The vast majority of anti-infective therapeutics on the market or in development are small molecules; however, there is now a nascent pipeline of biological agents in development. Until recently, phage display technologies were used mainly to produce monoclonal antibodies (MAbs) targeted against cancer or inflammatory disease targets. Patent disputes impeded broad use of these methods and contributed to the dearth of candidates in the clinic during the 1990s. Today, however, phage display is recognized as a powerful tool for selecting novel peptides and antibodies that can bind to a wide range of antigens, ranging from whole cells to proteins and lipid targets. In this review, we highlight research that exploits phage display technology as a means of discovering novel therapeutics against infectious diseases, with a focus on antimicrobial peptides and antibodies in clinical or preclinical development. We discuss the different strategies and methods used to derive, select, and develop anti-infectives from phage display libraries and then highlight case studies of drug candidates in the process of development and commercialization.

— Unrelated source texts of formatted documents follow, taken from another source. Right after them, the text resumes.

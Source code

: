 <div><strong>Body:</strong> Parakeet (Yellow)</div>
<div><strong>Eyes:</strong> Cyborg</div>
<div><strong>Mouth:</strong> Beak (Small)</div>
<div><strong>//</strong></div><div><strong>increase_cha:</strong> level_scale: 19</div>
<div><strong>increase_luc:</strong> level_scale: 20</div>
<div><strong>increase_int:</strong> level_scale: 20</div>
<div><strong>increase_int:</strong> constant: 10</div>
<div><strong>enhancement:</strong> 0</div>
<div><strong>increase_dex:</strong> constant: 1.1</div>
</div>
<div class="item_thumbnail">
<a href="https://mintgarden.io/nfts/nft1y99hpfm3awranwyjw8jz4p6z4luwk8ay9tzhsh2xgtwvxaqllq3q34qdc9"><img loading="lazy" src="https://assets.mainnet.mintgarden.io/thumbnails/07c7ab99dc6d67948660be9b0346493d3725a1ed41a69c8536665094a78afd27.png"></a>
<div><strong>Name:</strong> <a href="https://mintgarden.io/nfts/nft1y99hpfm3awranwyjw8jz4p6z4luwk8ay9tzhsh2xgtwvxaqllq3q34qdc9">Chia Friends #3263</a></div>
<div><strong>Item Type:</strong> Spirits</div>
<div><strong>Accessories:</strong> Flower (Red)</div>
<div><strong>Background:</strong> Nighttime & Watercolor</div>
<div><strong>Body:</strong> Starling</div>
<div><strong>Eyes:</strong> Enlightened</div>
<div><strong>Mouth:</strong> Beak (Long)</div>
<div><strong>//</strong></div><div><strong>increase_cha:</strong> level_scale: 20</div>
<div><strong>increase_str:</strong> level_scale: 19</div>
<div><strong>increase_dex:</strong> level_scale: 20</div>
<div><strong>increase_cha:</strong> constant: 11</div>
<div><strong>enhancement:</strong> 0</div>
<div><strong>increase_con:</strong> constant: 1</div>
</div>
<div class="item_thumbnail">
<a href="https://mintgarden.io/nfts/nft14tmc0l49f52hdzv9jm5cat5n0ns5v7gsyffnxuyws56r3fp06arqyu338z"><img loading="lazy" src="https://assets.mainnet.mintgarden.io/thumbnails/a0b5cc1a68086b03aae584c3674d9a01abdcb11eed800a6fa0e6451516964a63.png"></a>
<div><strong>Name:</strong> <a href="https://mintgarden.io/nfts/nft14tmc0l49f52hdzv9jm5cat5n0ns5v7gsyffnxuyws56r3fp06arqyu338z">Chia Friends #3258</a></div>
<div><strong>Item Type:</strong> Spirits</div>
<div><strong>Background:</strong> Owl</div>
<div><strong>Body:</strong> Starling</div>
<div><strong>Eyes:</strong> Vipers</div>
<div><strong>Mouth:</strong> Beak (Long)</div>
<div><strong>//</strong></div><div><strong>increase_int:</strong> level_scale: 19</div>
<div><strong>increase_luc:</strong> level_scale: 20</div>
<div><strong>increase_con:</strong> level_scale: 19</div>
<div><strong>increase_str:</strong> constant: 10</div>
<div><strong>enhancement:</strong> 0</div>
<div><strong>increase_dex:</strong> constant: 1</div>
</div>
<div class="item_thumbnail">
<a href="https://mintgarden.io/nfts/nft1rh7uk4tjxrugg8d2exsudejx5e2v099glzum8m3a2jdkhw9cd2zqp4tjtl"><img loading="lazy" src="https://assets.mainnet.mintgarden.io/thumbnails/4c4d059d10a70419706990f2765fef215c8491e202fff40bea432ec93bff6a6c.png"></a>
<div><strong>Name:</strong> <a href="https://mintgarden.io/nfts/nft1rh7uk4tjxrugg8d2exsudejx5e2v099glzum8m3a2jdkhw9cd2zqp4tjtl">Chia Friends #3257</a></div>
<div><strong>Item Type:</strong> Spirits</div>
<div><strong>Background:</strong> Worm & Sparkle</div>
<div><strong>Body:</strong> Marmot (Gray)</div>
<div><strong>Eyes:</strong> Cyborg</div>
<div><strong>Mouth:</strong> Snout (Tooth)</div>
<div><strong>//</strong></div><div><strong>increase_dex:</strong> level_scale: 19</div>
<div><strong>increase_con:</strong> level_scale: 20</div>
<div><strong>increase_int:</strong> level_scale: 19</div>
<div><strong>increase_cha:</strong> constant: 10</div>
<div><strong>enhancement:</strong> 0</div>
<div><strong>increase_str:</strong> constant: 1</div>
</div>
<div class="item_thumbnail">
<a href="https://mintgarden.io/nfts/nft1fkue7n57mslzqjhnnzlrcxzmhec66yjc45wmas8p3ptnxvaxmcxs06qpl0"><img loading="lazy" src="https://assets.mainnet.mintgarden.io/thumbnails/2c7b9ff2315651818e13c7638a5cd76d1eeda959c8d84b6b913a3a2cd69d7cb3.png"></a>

Advances in screening, manufacturing, and humanization technologies now mean that phage display can make a significant contribution in the fight against clinically important pathogens.

Fig 1

Life cycle of filamentous phages. Filamentous phage binds to the F pilus of a host E. coli cell through pIII. Then the host TolA protein starts to depolymerize the phage coat proteins, which remain in the inner membrane for recycling. The ssDNA of the phage enters into the cytoplasm, converts into double-stranded DNA (dsDNA), and starts replication and expression using host enzymes. ssDNA and coated pV protein dimers form the precursors of the phage. Then pV is replaced by pVIII in the channel formed by pI, pXI, pIV, and host thioredoxin; in the meantime, mature phage particles are assembled and released.

Fig 2

Library construction systems. Black boxes indicate the gene fragments encoding pIII. Yellow boxes represent the foreign gene inserted into the pIII gene. Yellow circles show the fusion proteins expressed on the N terminus of the pIII protein.

Fig 3

Biopanning of a phage display library to select phage binding to an immobilized target.